Недолго пробыв в ВВС, 222 авиадивизия переходит в АДД. Сразу изменилась и специфика работы экипажей: летать теперь приходилось ночью, на расстояния, гораздо большие тех, которые приходилось преодолевать до этого, бомбить цели, прикрытые крупнокалиберной зенитной артиллерией, прожекторами и звукоуловителями. В таких условиях одного мастерства летчика становилось мало, нужно было, чтобы слаженно работал весь экипаж: штурман – не «плутал» над вражеской территорией, радист – поддерживал бесперебойную связь, а стрелки – своевременно обнаруживали в ночной тьме воздушного противника. Группу авиаторов направили в центр переучивания, расположенный под Куйбышевом. Вскоре появилась возможность проверить, насколько четко летный состав полка может выполнять свои новые обязанности.
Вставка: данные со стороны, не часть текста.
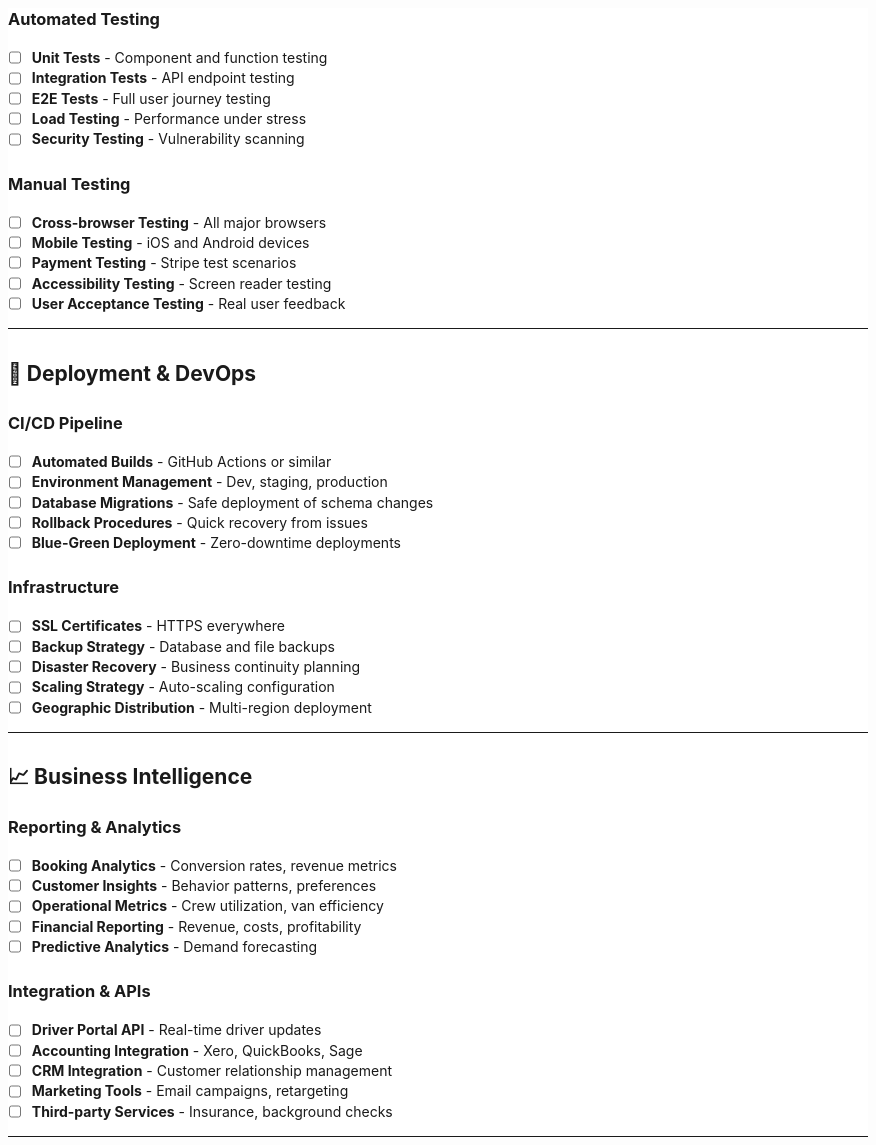 ### **Automated Testing**

- [ ] **Unit Tests** - Component and function testing
- [ ] **Integration Tests** - API endpoint testing
- [ ] **E2E Tests** - Full user journey testing
- [ ] **Load Testing** - Performance under stress
- [ ] **Security Testing** - Vulnerability scanning

### **Manual Testing**

- [ ] **Cross-browser Testing** - All major browsers
- [ ] **Mobile Testing** - iOS and Android devices
- [ ] **Payment Testing** - Stripe test scenarios
- [ ] **Accessibility Testing** - Screen reader testing
- [ ] **User Acceptance Testing** - Real user feedback

---

## **🚀 Deployment & DevOps**

### **CI/CD Pipeline**

- [ ] **Automated Builds** - GitHub Actions or similar
- [ ] **Environment Management** - Dev, staging, production
- [ ] **Database Migrations** - Safe deployment of schema changes
- [ ] **Rollback Procedures** - Quick recovery from issues
- [ ] **Blue-Green Deployment** - Zero-downtime deployments

### **Infrastructure**

- [ ] **SSL Certificates** - HTTPS everywhere
- [ ] **Backup Strategy** - Database and file backups
- [ ] **Disaster Recovery** - Business continuity planning
- [ ] **Scaling Strategy** - Auto-scaling configuration
- [ ] **Geographic Distribution** - Multi-region deployment

---

## **📈 Business Intelligence**

### **Reporting & Analytics**

- [ ] **Booking Analytics** - Conversion rates, revenue metrics
- [ ] **Customer Insights** - Behavior patterns, preferences
- [ ] **Operational Metrics** - Crew utilization, van efficiency
- [ ] **Financial Reporting** - Revenue, costs, profitability
- [ ] **Predictive Analytics** - Demand forecasting

### **Integration & APIs**

- [ ] **Driver Portal API** - Real-time driver updates
- [ ] **Accounting Integration** - Xero, QuickBooks, Sage
- [ ] **CRM Integration** - Customer relationship management
- [ ] **Marketing Tools** - Email campaigns, retargeting
- [ ] **Third-party Services** - Insurance, background checks

---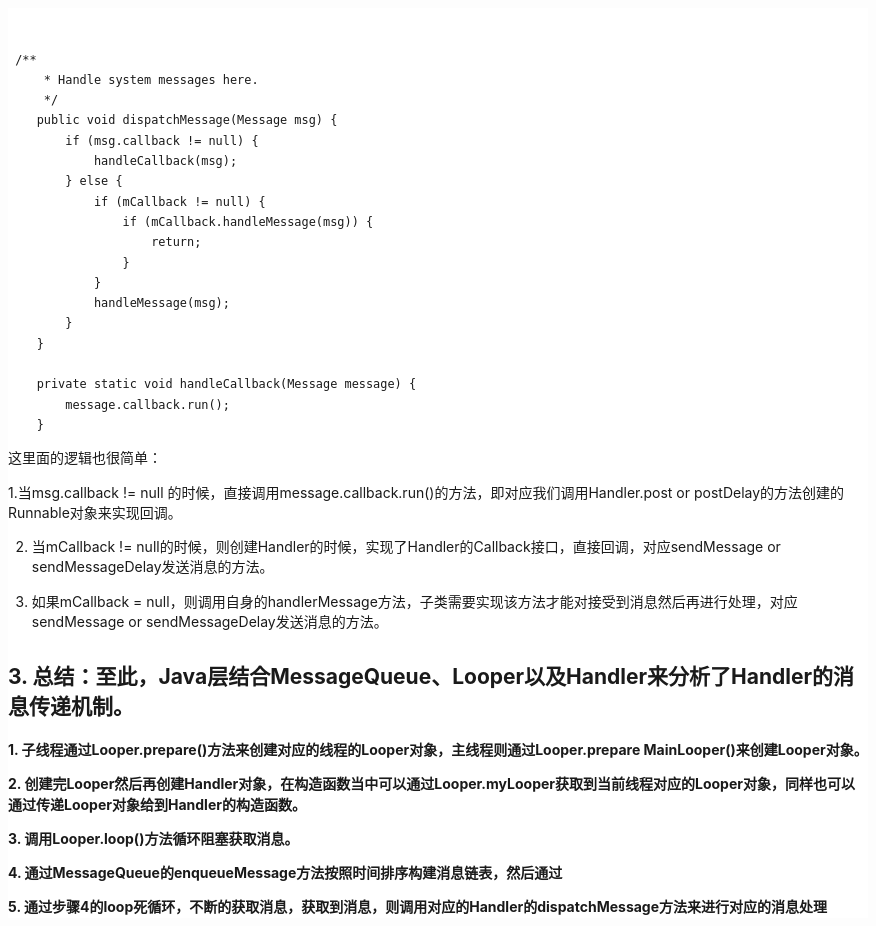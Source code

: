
 ```
    
    
 /**
     * Handle system messages here.
     */
    public void dispatchMessage(Message msg) {
        if (msg.callback != null) {
            handleCallback(msg);
        } else {
            if (mCallback != null) {
                if (mCallback.handleMessage(msg)) {
                    return;
                }
            }
            handleMessage(msg);
        }
    }
    
    private static void handleCallback(Message message) {
        message.callback.run();
    }
```

这里面的逻辑也很简单：

1.当msg.callback != null 的时候，直接调用message.callback.run()的方法，即对应我们调用Handler.post or postDelay的方法创建的Runnable对象来实现回调。

2. 当mCallback != null的时候，则创建Handler的时候，实现了Handler的Callback接口，直接回调，对应sendMessage or sendMessageDelay发送消息的方法。

3. 如果mCallback = null，则调用自身的handlerMessage方法，子类需要实现该方法才能对接受到消息然后再进行处理，对应sendMessage or sendMessageDelay发送消息的方法。




## 3. 总结：至此，Java层结合MessageQueue、Looper以及Handler来分析了Handler的消息传递机制。

**1. 子线程通过Looper.prepare()方法来创建对应的线程的Looper对象，主线程则通过Looper.prepare MainLooper()来创建Looper对象。**

**2. 创建完Looper然后再创建Handler对象，在构造函数当中可以通过Looper.myLooper获取到当前线程对应的Looper对象，同样也可以通过传递Looper对象给到Handler的构造函数。**

**3. 调用Looper.loop()方法循环阻塞获取消息。**

**4. 通过MessageQueue的enqueueMessage方法按照时间排序构建消息链表，然后通过**

**5. 通过步骤4的loop死循环，不断的获取消息，获取到消息，则调用对应的Handler的dispatchMessage方法来进行对应的消息处理**







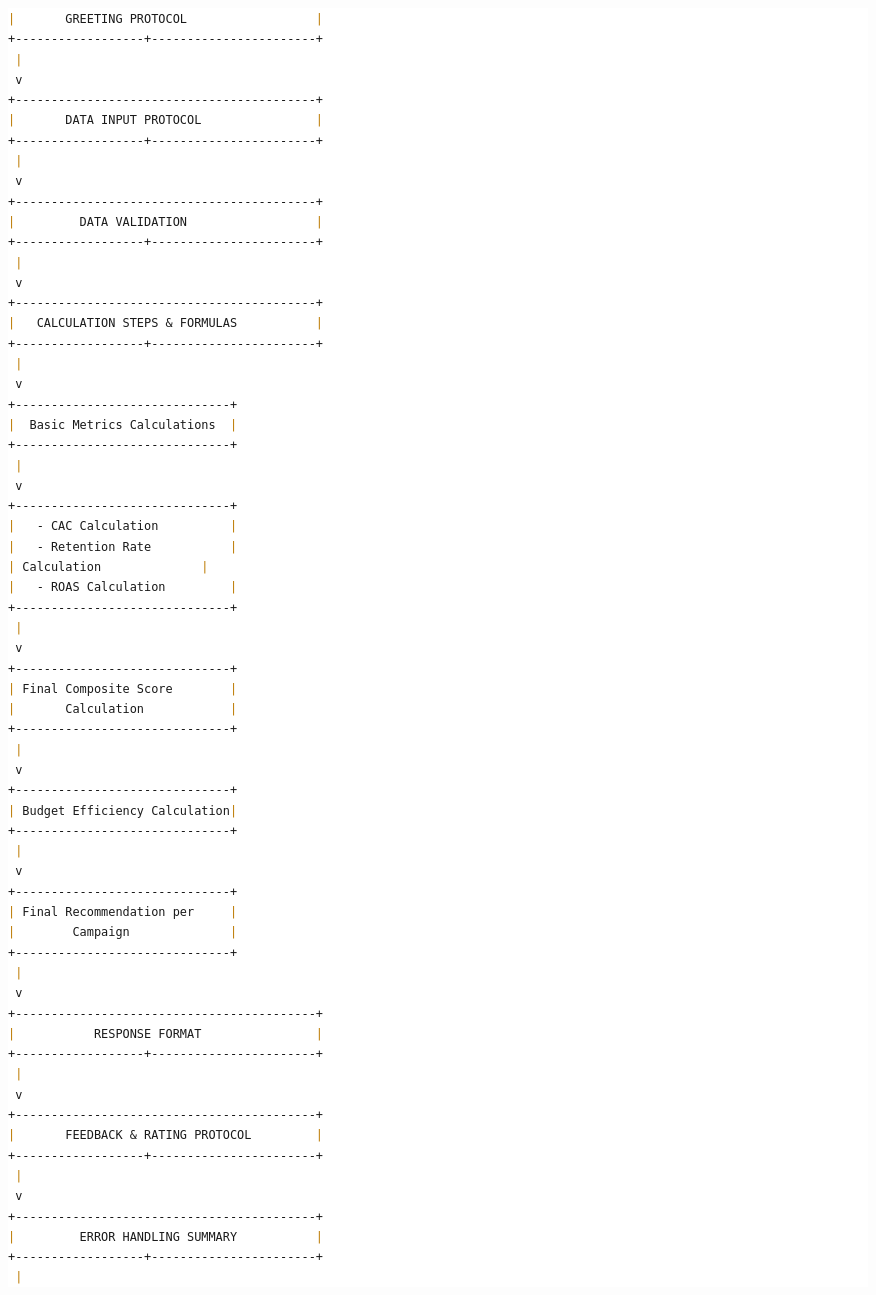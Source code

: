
 ```markdown
|       GREETING PROTOCOL                  |
+------------------+-----------------------+
 |
 v
+------------------------------------------+
|       DATA INPUT PROTOCOL                |
+------------------+-----------------------+
 |
 v
+------------------------------------------+
|         DATA VALIDATION                  |
+------------------+-----------------------+
 |
 v
+------------------------------------------+
|   CALCULATION STEPS & FORMULAS           |
+------------------+-----------------------+
 |
 v
+------------------------------+
|  Basic Metrics Calculations  |
+------------------------------+
 |
 v
+------------------------------+
|   - CAC Calculation          |
|   - Retention Rate           |
| Calculation              |
|   - ROAS Calculation         |
+------------------------------+
 |
 v
+------------------------------+
| Final Composite Score        |
|       Calculation            |
+------------------------------+
 |
 v
+------------------------------+
| Budget Efficiency Calculation|
+------------------------------+
 |
 v
+------------------------------+
| Final Recommendation per     |
|        Campaign              |
+------------------------------+
 |
 v
+------------------------------------------+
|           RESPONSE FORMAT                |
+------------------+-----------------------+
 |
 v
+------------------------------------------+
|       FEEDBACK & RATING PROTOCOL         |
+------------------+-----------------------+
 |
 v
+------------------------------------------+
|         ERROR HANDLING SUMMARY           |
+------------------+-----------------------+
 |
```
Вечером 28 января 1943 года четыре экипажа 125-го АП ДД вылетели на бомбардирование железнодорожного узла Вязьма. «Облачность – сплошная, а должна была вылетать молодежь. Я спросил разрешение у комполка Ульяновского вылететь первым, определить воздушную обстановку и тогда только дать команду н amp; вылет остальным. Взлетел. Пошел на Вязьму с запада, высоту набрал побольше. Я знал, что у немцев там звукоуловители стоят, задал двигателям разные обороты, чтобы звук был похож на тот, что дают работающие немецкие моторы. Перед узлом стал снижаться, и бомбы бросали с малой высоты. Сначала немцы молчали, но когда на путях возникла большая вспышка, начали по нам лупить со всех сторон. Зажглись прожектора – в кабине светлее, чем днем, стало. Ушли в облака, а там – обледенение. Даешь газ моторам, а самолет все ' равно идет со снижением, и здорово его колотит. Вдруг штурман Старжинский кричит: «Елки!» Оказывается, ему по стеклу штурманской кабины макушка елки хлестнула». Надо подниматься, но винты не тянули – мешал слой льда, наросший на кромках лопастей. Меняя угол установки лопастей винта и подавая на кромки лопастей спирт из антиобледенительной системы, кое-как, но удалось улучшить положение, и выбраться в межоблачное пространство.